«Abbiamo letto con grande attenzione la memoria presentata dall’Ispra in occasione dell’audizione svoltasi questa mattina alla Commissione Agricoltura della Camera. Siamo molto sorpresi dal fatto che, secondo l’Istituto, “in alcuni contesti la prevenzione può contribuire a mitigare i danni”». Così l’Ente Nazionale Protezione Animali, che prosegue: «Infatti, la formula utilizzata davanti ai deputati esprime un compromesso al ribasso che, tuttavia, contraddice quanto scritto dallo stesso Istituto non più tardi di 10 giorni fa, in occasione della presentazione dell’indagine sulla gestione del cinghiale in Italia nel periodo 2015-2021». In quella circostanza l’Ispra sottolineava l’opportunità di integrare gli indirizzi fin qui seguiti, con interventi di prevenzione dei danni e di contenimento delle popolazioni, basati sulle più aggiornate conoscenze scientifiche. La contraddizione è evidente: in un caso l’Istituto inquadra la prevenzione come perno della strategia di riduzione dei danni, nell’altro lo riduce a elemento puramente accessorio.

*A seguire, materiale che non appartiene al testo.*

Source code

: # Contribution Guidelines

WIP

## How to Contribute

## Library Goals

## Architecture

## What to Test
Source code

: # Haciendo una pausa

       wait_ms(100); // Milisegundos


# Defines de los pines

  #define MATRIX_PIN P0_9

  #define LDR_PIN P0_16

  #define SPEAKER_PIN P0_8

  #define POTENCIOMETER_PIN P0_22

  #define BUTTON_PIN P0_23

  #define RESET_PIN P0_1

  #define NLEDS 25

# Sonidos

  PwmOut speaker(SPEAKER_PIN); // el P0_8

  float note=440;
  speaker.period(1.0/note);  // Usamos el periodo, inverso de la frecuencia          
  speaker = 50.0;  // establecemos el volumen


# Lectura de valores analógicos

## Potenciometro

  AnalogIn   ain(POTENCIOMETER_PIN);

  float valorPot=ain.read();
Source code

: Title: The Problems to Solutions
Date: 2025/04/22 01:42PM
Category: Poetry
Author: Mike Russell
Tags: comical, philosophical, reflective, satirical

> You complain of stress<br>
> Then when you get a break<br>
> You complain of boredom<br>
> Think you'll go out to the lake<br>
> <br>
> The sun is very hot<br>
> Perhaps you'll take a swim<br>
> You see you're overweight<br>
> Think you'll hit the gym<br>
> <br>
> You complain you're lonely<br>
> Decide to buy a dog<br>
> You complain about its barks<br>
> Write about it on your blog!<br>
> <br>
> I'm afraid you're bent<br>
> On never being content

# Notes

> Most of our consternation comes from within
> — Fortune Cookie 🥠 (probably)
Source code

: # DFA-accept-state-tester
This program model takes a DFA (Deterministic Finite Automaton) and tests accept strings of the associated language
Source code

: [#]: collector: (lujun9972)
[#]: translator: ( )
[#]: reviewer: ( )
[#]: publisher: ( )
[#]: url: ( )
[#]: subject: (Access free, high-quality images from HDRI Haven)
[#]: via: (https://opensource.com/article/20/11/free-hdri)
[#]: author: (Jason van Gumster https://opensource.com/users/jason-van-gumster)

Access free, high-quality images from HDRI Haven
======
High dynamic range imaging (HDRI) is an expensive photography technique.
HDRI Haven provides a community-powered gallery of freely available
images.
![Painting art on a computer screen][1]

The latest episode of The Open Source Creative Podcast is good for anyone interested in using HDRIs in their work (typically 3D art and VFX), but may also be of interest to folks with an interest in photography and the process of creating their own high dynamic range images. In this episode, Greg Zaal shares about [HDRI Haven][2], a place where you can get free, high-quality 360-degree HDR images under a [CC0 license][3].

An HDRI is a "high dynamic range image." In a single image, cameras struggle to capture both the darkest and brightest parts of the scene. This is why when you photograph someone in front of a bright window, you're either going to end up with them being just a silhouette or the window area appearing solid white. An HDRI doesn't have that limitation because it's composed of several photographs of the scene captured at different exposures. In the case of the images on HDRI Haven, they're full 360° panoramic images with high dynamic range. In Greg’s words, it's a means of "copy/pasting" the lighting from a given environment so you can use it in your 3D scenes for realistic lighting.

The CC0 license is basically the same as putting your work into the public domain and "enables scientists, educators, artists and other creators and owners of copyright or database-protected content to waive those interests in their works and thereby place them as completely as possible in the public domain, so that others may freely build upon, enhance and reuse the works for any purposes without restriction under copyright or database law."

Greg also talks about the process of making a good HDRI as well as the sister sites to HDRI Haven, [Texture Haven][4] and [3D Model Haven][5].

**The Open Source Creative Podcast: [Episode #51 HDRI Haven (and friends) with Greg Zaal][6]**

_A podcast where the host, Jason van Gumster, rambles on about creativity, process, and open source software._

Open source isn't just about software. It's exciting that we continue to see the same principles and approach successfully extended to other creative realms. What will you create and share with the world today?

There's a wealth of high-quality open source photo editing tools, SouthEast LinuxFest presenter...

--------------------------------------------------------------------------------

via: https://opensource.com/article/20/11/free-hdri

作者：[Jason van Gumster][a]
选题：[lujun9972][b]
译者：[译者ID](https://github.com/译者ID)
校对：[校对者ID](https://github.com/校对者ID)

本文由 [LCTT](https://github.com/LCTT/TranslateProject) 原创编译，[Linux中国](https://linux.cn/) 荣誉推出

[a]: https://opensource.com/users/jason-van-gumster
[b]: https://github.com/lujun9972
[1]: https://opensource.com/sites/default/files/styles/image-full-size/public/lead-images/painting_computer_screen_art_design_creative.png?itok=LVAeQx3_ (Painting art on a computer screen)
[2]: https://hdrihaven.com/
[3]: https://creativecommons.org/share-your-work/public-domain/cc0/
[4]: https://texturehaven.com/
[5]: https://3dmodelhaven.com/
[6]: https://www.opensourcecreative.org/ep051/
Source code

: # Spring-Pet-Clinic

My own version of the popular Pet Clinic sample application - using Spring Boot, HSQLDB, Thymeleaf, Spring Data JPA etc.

Peraltro, è opportuno ricordare che in passato l’ISPRA ha sempre sostenuto la necessità di puntare sui metodi ecologici di prevenzione (non solo per i cinghiali), prendendo chiaramente posizione contro alcune tipologie di caccia, come quella in braccata, definite del tutto inutili ai fini del contenimento demografico dei cinghiali.
In realtà, secondo Enpa, la posizione pur contraddittoria espressa dall’Istituto non cambia i termini della questione. Tra il 2015 e il 2021 – si legge nella memoria ISPRA – le uccisioni annuali di cinghiali hanno registrato un incremento del 45% (per un totale di 2 milioni di esemplari abbattuti nei sette anni), ma la popolazione, così come i presunti danni all’agricoltura, non solo non sono diminuiti ma sono addirittura aumentati. I danni, in particolare, sono passati dai 16,7 milioni del 2015 ai 18,7 milioni del 2021 mentre il numero complessivo di esemplari avrebbe superato quota 1,5 milioni. «Dunque – conclude l’Ente Nazionale Protezione Animali – è evidente che la strada fin qui percorsa, quella delle uccisioni, è del tutto inutile. E che probabilmente è giunto il momento di cambiare strategia, puntando, malgrado le contraddizioni dell’Istituto, proprio sulla prevenzione».